Provided records Start Marker
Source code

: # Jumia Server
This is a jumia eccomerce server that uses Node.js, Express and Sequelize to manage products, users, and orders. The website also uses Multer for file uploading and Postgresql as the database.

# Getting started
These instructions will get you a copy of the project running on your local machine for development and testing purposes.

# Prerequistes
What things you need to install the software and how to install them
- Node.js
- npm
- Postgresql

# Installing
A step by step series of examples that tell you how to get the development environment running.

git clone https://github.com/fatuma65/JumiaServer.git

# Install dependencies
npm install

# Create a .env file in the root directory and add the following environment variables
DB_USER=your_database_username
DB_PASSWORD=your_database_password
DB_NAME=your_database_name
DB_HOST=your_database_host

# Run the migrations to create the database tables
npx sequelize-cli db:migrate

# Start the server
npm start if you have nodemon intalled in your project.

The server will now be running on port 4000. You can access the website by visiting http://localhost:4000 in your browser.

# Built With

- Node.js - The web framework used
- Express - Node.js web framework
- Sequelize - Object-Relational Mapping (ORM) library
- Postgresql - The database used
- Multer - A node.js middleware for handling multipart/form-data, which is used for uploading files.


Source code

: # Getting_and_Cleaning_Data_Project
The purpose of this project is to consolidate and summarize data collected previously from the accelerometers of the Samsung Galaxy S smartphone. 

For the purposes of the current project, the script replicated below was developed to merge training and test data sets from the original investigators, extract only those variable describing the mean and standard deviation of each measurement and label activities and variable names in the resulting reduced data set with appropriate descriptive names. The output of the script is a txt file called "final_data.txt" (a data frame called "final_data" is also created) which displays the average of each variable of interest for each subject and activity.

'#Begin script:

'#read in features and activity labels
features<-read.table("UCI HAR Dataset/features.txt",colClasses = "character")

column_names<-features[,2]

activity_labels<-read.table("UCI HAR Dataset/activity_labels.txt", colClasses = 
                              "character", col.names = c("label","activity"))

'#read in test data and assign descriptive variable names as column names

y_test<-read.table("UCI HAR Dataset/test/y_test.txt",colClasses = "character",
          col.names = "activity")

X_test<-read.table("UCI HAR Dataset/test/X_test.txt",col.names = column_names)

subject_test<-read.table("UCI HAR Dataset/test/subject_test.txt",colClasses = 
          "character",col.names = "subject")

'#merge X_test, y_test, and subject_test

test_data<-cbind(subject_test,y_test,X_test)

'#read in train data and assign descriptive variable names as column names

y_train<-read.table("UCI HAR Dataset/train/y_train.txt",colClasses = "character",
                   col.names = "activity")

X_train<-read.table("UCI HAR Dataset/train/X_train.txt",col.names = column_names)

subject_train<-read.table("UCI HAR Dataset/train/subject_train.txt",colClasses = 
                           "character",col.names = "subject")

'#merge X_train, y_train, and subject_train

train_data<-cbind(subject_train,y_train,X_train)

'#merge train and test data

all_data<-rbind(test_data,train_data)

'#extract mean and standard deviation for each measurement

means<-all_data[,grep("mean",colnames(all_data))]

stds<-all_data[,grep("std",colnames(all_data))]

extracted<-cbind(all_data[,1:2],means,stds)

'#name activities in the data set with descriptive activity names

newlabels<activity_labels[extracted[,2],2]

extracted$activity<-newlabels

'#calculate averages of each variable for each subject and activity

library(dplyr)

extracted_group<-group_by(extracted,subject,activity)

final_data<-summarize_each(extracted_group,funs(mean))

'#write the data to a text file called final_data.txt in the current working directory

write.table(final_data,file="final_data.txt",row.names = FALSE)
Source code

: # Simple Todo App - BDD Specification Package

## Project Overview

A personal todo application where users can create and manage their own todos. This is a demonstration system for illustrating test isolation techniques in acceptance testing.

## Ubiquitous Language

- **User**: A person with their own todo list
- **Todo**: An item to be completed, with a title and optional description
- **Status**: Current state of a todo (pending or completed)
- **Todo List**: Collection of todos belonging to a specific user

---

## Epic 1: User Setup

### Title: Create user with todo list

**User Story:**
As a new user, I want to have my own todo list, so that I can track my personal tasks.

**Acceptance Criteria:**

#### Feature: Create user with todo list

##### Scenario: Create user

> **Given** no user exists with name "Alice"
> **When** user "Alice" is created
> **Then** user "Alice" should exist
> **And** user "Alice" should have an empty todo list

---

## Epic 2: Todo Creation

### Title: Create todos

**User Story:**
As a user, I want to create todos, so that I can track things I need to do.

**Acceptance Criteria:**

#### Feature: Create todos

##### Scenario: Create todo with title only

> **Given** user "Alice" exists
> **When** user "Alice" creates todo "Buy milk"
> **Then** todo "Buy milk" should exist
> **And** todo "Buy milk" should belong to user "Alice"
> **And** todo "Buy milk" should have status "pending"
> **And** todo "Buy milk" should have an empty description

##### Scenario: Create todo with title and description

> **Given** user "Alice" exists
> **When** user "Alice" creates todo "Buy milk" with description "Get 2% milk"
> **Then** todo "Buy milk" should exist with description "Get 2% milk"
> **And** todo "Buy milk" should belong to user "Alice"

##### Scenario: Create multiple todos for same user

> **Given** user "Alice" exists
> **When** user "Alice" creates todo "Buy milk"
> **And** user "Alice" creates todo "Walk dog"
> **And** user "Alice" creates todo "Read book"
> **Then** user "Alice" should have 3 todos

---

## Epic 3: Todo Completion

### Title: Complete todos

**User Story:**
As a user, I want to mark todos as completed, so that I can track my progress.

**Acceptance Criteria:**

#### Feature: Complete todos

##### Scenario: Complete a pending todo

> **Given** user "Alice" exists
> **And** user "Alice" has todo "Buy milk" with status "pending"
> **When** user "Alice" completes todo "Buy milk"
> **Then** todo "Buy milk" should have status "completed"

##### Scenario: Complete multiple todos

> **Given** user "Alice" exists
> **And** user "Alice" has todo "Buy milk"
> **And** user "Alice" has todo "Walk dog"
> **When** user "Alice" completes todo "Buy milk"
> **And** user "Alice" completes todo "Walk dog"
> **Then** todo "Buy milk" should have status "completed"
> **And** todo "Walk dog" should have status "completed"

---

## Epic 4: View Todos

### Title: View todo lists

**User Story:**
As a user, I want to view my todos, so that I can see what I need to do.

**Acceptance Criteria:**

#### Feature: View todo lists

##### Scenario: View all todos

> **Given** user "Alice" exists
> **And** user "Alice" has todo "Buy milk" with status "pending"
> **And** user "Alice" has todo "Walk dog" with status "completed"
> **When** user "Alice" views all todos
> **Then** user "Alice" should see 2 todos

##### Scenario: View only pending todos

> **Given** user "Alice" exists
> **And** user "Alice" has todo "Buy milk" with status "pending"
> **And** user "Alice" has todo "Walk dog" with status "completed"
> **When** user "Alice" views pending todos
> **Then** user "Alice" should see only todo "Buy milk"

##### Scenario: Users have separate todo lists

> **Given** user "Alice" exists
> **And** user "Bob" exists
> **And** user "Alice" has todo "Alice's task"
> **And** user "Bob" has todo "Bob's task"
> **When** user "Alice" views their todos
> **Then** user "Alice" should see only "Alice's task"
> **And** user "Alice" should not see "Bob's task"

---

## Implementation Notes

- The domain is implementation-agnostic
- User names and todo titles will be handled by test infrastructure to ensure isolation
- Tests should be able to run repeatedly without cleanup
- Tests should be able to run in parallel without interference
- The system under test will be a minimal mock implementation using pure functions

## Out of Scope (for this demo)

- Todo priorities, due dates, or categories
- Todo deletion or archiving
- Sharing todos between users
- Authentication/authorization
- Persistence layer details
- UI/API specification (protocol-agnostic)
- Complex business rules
Provided records End Marker
# How to complete this task:
Reproduce the entries so that each line reads exactly as it did before.

# Output for this task:
Source code

: # Jumia Server
This is a jumia eccomerce server that uses Node.js, Express and Sequelize to manage products, users, and orders. The website also uses Multer for file uploading and Postgresql as the database.

# Getting started
These instructions will get you a copy of the project running on your local machine for development and testing purposes.

# Prerequistes
What things you need to install the software and how to install them
- Node.js
- npm
- Postgresql

# Installing
A step by step series of examples that tell you how to get the development environment running.

git clone https://github.com/fatuma65/JumiaServer.git

# Install dependencies
npm install

# Create a .env file in the root directory and add the following environment variables
DB_USER=your_database_username
DB_PASSWORD=your_database_password
DB_NAME=your_database_name
DB_HOST=your_database_host

# Run the migrations to create the database tables
npx sequelize-cli db:migrate

# Start the server
npm start if you have nodemon intalled in your project.

The server will now be running on port 4000. You can access the website by visiting http://localhost:4000 in your browser.

# Built With

- Node.js - The web framework used
- Express - Node.js web framework
- Sequelize - Object-Relational Mapping (ORM) library
- Postgresql - The database used
- Multer - A node.js middleware for handling multipart/form-data, which is used for uploading files.


Source code

: # Getting_and_Cleaning_Data_Project
The purpose of this project is to consolidate and summarize data collected previously from the accelerometers of the Samsung Galaxy S smartphone. 

For the purposes of the current project, the script replicated below was developed to merge training and test data sets from the original investigators, extract only those variable describing the mean and standard deviation of each measurement and label activities and variable names in the resulting reduced data set with appropriate descriptive names. The output of the script is a txt file called "final_data.txt" (a data frame called "final_data" is also created) which displays the average of each variable of interest for each subject and activity.

'#Begin script:

'#read in features and activity labels
features<-read.table("UCI HAR Dataset/features.txt",colClasses = "character")

column_names<-features[,2]

activity_labels<-read.table("UCI HAR Dataset/activity_labels.txt", colClasses = 
                              "character", col.names = c("label","activity"))

'#read in test data and assign descriptive variable names as column names

y_test<-read.table("UCI HAR Dataset/test/y_test.txt",colClasses = "character",
          col.names = "activity")

X_test<-read.table("UCI HAR Dataset/test/X_test.txt",col.names = column_names)

subject_test<-read.table("UCI HAR Dataset/test/subject_test.txt",colClasses = 
          "character",col.names = "subject")

'#merge X_test, y_test, and subject_test

test_data<-cbind(subject_test,y_test,X_test)

'#read in train data and assign descriptive variable names as column names

y_train<-read.table("UCI HAR Dataset/train/y_train.txt",colClasses = "character",
                   col.names = "activity")

X_train<-read.table("UCI HAR Dataset/train/X_train.txt",col.names = column_names)

subject_train<-read.table("UCI HAR Dataset/train/subject_train.txt",colClasses = 
                           "character",col.names = "subject")

'#merge X_train, y_train, and subject_train

train_data<-cbind(subject_train,y_train,X_train)

'#merge train and test data

all_data<-rbind(test_data,train_data)

'#extract mean and standard deviation for each measurement

means<-all_data[,grep("mean",colnames(all_data))]

stds<-all_data[,grep("std",colnames(all_data))]

extracted<-cbind(all_data[,1:2],means,stds)

'#name activities in the data set with descriptive activity names

newlabels<activity_labels[extracted[,2],2]

extracted$activity<-newlabels

'#calculate averages of each variable for each subject and activity

library(dplyr)

extracted_group<-group_by(extracted,subject,activity)

final_data<-summarize_each(extracted_group,funs(mean))

'#write the data to a text file called final_data.txt in the current working directory

write.table(final_data,file="final_data.txt",row.names = FALSE)
Source code

: # Simple Todo App - BDD Specification Package

## Project Overview

A personal todo application where users can create and manage their own todos. This is a demonstration system for illustrating test isolation techniques in acceptance testing.

## Ubiquitous Language

- **User**: A person with their own todo list
- **Todo**: An item to be completed, with a title and optional description
- **Status**: Current state of a todo (pending or completed)
- **Todo List**: Collection of todos belonging to a specific user

---

## Epic 1: User Setup

### Title: Create user with todo list

**User Story:**
As a new user, I want to have my own todo list, so that I can track my personal tasks.

**Acceptance Criteria:**

#### Feature: Create user with todo list

##### Scenario: Create user

> **Given** no user exists with name "Alice"
> **When** user "Alice" is created
> **Then** user "Alice" should exist
> **And** user "Alice" should have an empty todo list

---

## Epic 2: Todo Creation

### Title: Create todos

**User Story:**
As a user, I want to create todos, so that I can track things I need to do.

**Acceptance Criteria:**

#### Feature: Create todos

##### Scenario: Create todo with title only

> **Given** user "Alice" exists
> **When** user "Alice" creates todo "Buy milk"
> **Then** todo "Buy milk" should exist
> **And** todo "Buy milk" should belong to user "Alice"
> **And** todo "Buy milk" should have status "pending"
> **And** todo "Buy milk" should have an empty description

##### Scenario: Create todo with title and description

> **Given** user "Alice" exists
> **When** user "Alice" creates todo "Buy milk" with description "Get 2% milk"
> **Then** todo "Buy milk" should exist with description "Get 2% milk"
> **And** todo "Buy milk" should belong to user "Alice"

##### Scenario: Create multiple todos for same user

> **Given** user "Alice" exists
> **When** user "Alice" creates todo "Buy milk"
> **And** user "Alice" creates todo "Walk dog"
> **And** user "Alice" creates todo "Read book"
> **Then** user "Alice" should have 3 todos

---

## Epic 3: Todo Completion

### Title: Complete todos

**User Story:**
As a user, I want to mark todos as completed, so that I can track my progress.

**Acceptance Criteria:**

#### Feature: Complete todos

##### Scenario: Complete a pending todo

> **Given** user "Alice" exists
> **And** user "Alice" has todo "Buy milk" with status "pending"
> **When** user "Alice" completes todo "Buy milk"
> **Then** todo "Buy milk" should have status "completed"

##### Scenario: Complete multiple todos

> **Given** user "Alice" exists
> **And** user "Alice" has todo "Buy milk"
> **And** user "Alice" has todo "Walk dog"
> **When** user "Alice" completes todo "Buy milk"
> **And** user "Alice" completes todo "Walk dog"
> **Then** todo "Buy milk" should have status "completed"
> **And** todo "Walk dog" should have status "completed"

---

## Epic 4: View Todos

### Title: View todo lists

**User Story:**
As a user, I want to view my todos, so that I can see what I need to do.

**Acceptance Criteria:**

#### Feature: View todo lists

##### Scenario: View all todos

> **Given** user "Alice" exists
> **And** user "Alice" has todo "Buy milk" with status "pending"
> **And** user "Alice" has todo "Walk dog" with status "completed"
> **When** user "Alice" views all todos
> **Then** user "Alice" should see 2 todos

##### Scenario: View only pending todos

> **Given** user "Alice" exists
> **And** user "Alice" has todo "Buy milk" with status "pending"
> **And** user "Alice" has todo "Walk dog" with status "completed"
> **When** user "Alice" views pending todos
> **Then** user "Alice" should see only todo "Buy milk"

##### Scenario: Users have separate todo lists

> **Given** user "Alice" exists
> **And** user "Bob" exists
> **And** user "Alice" has todo "Alice's task"
> **And** user "Bob" has todo "Bob's task"
> **When** user "Alice" views their todos
> **Then** user "Alice" should see only "Alice's task"
> **And** user "Alice" should not see "Bob's task"

---

## Implementation Notes

- The domain is implementation-agnostic
- User names and todo titles will be handled by test infrastructure to ensure isolation
- Tests should be able to run repeatedly without cleanup
- Tests should be able to run in parallel without interference
- The system under test will be a minimal mock implementation using pure functions

## Out of Scope (for this demo)

- Todo priorities, due dates, or categories
- Todo deletion or archiving
- Sharing todos between users
- Authentication/authorization
- Persistence layer details
- UI/API specification (protocol-agnostic)
- Complex business rules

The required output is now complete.